Mesajı Okuyun
Old 07-06-2008, 10:59   #8
alper olgun

 
Varsayılan

1)24 aylık süre tanındığına göre, bu sözleşmenin eğer olmazsa olmaz şartı olarak belirtilmişse bu bir kesin vadeli sözleşmedir ve yüklenicinin temerrüde düştüğü an sözleşmenin bitim süresi veya bitim süresine yakın tarihli olarak edimin ifasının yerine getirilemeyeceğinin mahkeme kararıyla tespitidir. Kesin vadeli sözleşmelerde temerrüde düşen yükleniciye ek süre tanınmaz.

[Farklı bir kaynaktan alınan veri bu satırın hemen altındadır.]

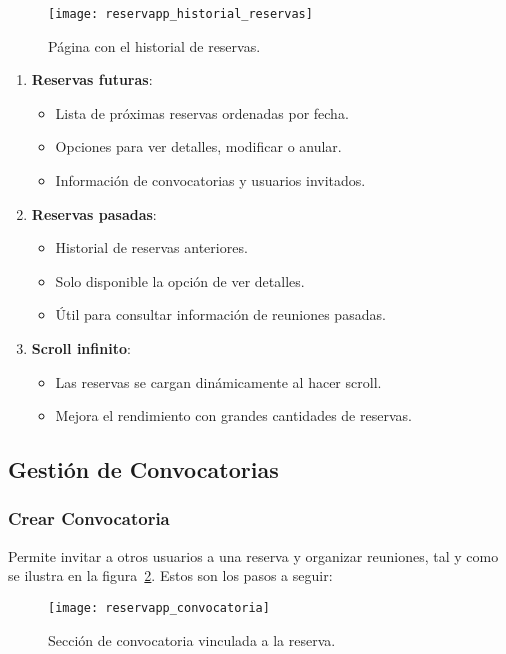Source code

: \begin{figure}[H]
	\centering
		\texttt{[image: reservapp\_historial\_reservas]}
	\caption{Página con el historial de reservas.}
	\label{fig:reservapp_historial_reservas}
\end{figure}

\begin{enumerate}
   \item \textbf{Reservas futuras}:
   \begin{itemize}
      \item Lista de próximas reservas ordenadas por fecha.
	  \item Opciones para ver detalles, modificar o anular.
	  \item Información de convocatorias y usuarios invitados.
   \end{itemize}
   \item \textbf{Reservas pasadas}:
   \begin{itemize}
      \item Historial de reservas anteriores.
      \item Solo disponible la opción de ver detalles.
      \item Útil para consultar información de reuniones pasadas.
   \end{itemize}
   \item \textbf{Scroll infinito}:
   \begin{itemize}
      \item Las reservas se cargan dinámicamente al hacer scroll.
      \item Mejora el rendimiento con grandes cantidades de reservas.
   \end{itemize}
\end{enumerate}

\subsection{Gestión de Convocatorias}

\subsubsection{Crear Convocatoria}
Permite invitar a otros usuarios a una reserva y organizar reuniones, tal y como se ilustra en la figura~\ref{fig:reservapp_convocatoria}. Estos son los pasos a seguir:

\begin{figure}[H]
	\centering
		\texttt{[image: reservapp\_convocatoria]}
	\caption{Sección de convocatoria vinculada a la reserva.}
	\label{fig:reservapp_convocatoria}
\end{figure}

2)BK 358 yoluyla sözleşmeyi fesih etme yetkisine haiz olan iş veren bunun sonucu olarak BK 108 ile sadece menfi zararlarının tazminini talep edebilmektedir. Söz konusu olayda sözleşme fesih edilmemiştir.

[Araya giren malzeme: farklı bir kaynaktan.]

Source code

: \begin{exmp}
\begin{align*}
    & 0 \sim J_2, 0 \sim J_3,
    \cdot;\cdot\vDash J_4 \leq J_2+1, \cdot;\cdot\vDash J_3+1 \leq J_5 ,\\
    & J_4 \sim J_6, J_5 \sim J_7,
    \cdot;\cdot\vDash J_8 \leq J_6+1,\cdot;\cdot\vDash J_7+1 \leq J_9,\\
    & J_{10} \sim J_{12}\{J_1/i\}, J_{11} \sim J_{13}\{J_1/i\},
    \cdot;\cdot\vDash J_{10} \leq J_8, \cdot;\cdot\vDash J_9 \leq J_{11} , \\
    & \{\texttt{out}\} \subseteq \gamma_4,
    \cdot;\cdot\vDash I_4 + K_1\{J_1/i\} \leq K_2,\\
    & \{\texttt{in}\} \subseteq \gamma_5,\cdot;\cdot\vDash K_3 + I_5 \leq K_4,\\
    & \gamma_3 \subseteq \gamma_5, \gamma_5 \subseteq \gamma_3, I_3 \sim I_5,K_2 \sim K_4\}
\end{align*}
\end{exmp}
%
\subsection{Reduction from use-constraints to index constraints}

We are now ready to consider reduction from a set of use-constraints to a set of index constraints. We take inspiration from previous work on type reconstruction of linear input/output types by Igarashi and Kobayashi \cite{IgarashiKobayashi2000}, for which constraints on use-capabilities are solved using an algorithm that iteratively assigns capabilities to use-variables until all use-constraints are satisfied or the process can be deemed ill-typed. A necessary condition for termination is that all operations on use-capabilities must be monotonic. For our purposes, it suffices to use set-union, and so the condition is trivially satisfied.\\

3)Belirli vadeli sözleşmelerde ise, BK 106 yoluyla temerrüde düşen yüklenici edimin ifasına zorlanır ve müspet zararlarını talep edebilir.
4)Gecikme tazminatı burada cezai şart olarak belirtilmiştir. Cezai şartlar edimin ifasına zorlamak amaçlı yapılmakla beraber, tazmin edilecek olan müspet ya da menfi zararın tespit ve tayini açısından önem arz etmektedir. Çünkü bunlar ispat edilmekle ancak tazmin edilebilirken, cezai şart ise sözleşme maddesine ek olduğu için doğrudan talep edilebilir. Amcak hakim söz konusu cezai şartın miktarı konusunda indirime hükmedebilir.

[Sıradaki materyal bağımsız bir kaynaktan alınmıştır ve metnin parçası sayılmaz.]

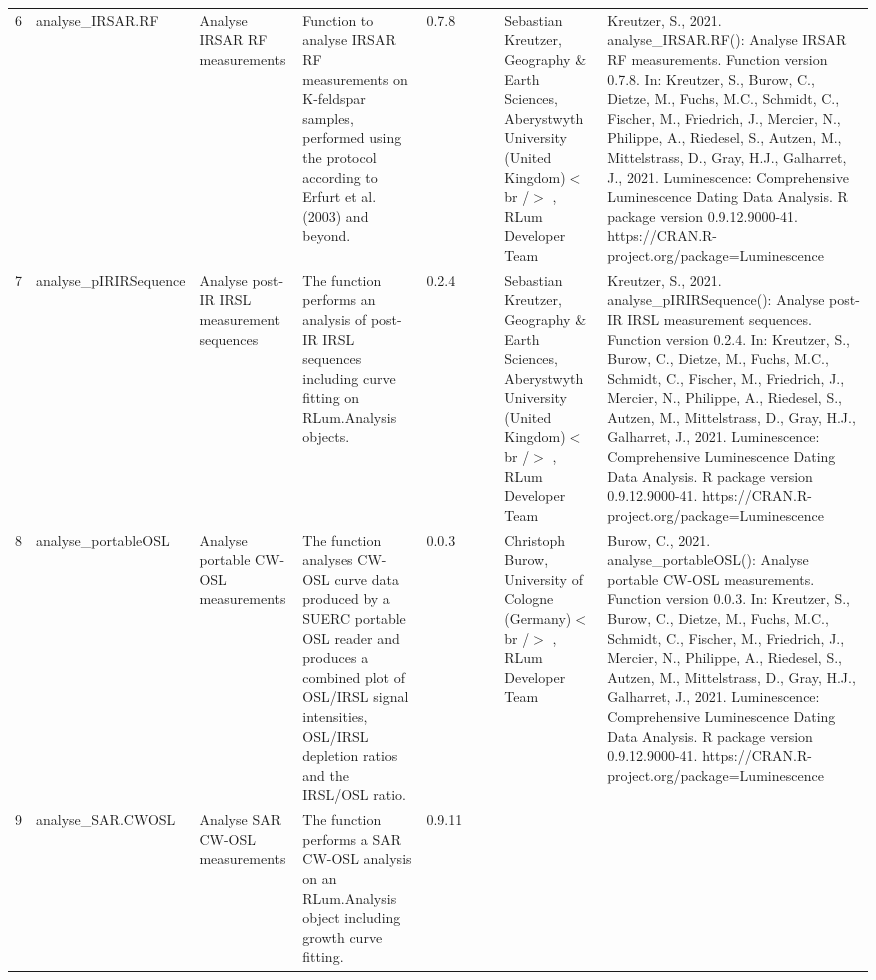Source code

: \begin{table}[ht]
\begin{tabular}{rllllllll}
  6 & analyse\_IRSAR.RF & Analyse IRSAR RF measurements & Function to analyse IRSAR RF measurements on K-feldspar samples, performed using the protocol according to Erfurt et al. (2003) and beyond. & 0.7.8
 &  &  & Sebastian Kreutzer, Geography \& Earth Sciences, Aberystwyth University (United Kingdom)$<$br /$>$ , RLum Developer Team & Kreutzer, S., 2021. analyse\_IRSAR.RF(): Analyse IRSAR RF measurements. Function version 0.7.8. In: Kreutzer, S., Burow, C., Dietze, M., Fuchs, M.C., Schmidt, C., Fischer, M., Friedrich, J., Mercier, N., Philippe, A., Riedesel, S., Autzen, M., Mittelstrass, D., Gray, H.J., Galharret, J., 2021. Luminescence: Comprehensive Luminescence Dating Data Analysis. R package version 0.9.12.9000-41. https://CRAN.R-project.org/package=Luminescence
 \\ 
  7 & analyse\_pIRIRSequence & Analyse post-IR IRSL measurement sequences & The function performs an analysis of post-IR IRSL sequences including curve fitting on  RLum.Analysis  objects. & 0.2.4
 &  &  & Sebastian Kreutzer, Geography \& Earth Sciences, Aberystwyth University (United Kingdom)$<$br /$>$ , RLum Developer Team & Kreutzer, S., 2021. analyse\_pIRIRSequence(): Analyse post-IR IRSL measurement sequences. Function version 0.2.4. In: Kreutzer, S., Burow, C., Dietze, M., Fuchs, M.C., Schmidt, C., Fischer, M., Friedrich, J., Mercier, N., Philippe, A., Riedesel, S., Autzen, M., Mittelstrass, D., Gray, H.J., Galharret, J., 2021. Luminescence: Comprehensive Luminescence Dating Data Analysis. R package version 0.9.12.9000-41. https://CRAN.R-project.org/package=Luminescence
 \\ 
  8 & analyse\_portableOSL & Analyse portable CW-OSL measurements & The function analyses CW-OSL curve data produced by a SUERC portable OSL reader and produces a combined plot of OSL/IRSL signal intensities, OSL/IRSL depletion ratios and the IRSL/OSL ratio. & 0.0.3
 &  &  & Christoph Burow, University of Cologne (Germany)$<$br /$>$ , RLum Developer Team & Burow, C., 2021. analyse\_portableOSL(): Analyse portable CW-OSL measurements. Function version 0.0.3. In: Kreutzer, S., Burow, C., Dietze, M., Fuchs, M.C., Schmidt, C., Fischer, M., Friedrich, J., Mercier, N., Philippe, A., Riedesel, S., Autzen, M., Mittelstrass, D., Gray, H.J., Galharret, J., 2021. Luminescence: Comprehensive Luminescence Dating Data Analysis. R package version 0.9.12.9000-41. https://CRAN.R-project.org/package=Luminescence
 \\ 
  9 & analyse\_SAR.CWOSL & Analyse SAR CW-OSL measurements & The function performs a SAR CW-OSL analysis on an RLum.Analysis  object including growth curve fitting. & 0.9.11

\end{tabular}
\end{table}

5)Somut olayda, iş veren; temerrüde düşen yüklenicinin yerine başka bir yükleniciye işi vermek ve arada çıkabilecek olan fiyat farkını(raiç bedel olarak o bölgedeki ortalama fiyat) da eski yükleniciye ödetebilmek hakkına haizdir.
6)Yüklenicinin temerrüde düşme tarihini, sözleşmeden anlamak gerekir. Eğer burada kesin vadeli bir sözleşme var ise; 24 aylık sürenin bittiği tarih, temerrüde düşme tarihidir. Ancak, belirli vadeli bir sözleşme söz konusu ise; temerrüt sonrasında tanınan ek süre bitimi -ki buradaki hazırlanan adi belgenin hukuken geçerliliği tartışılabilir- temerrüde düşmüş olur.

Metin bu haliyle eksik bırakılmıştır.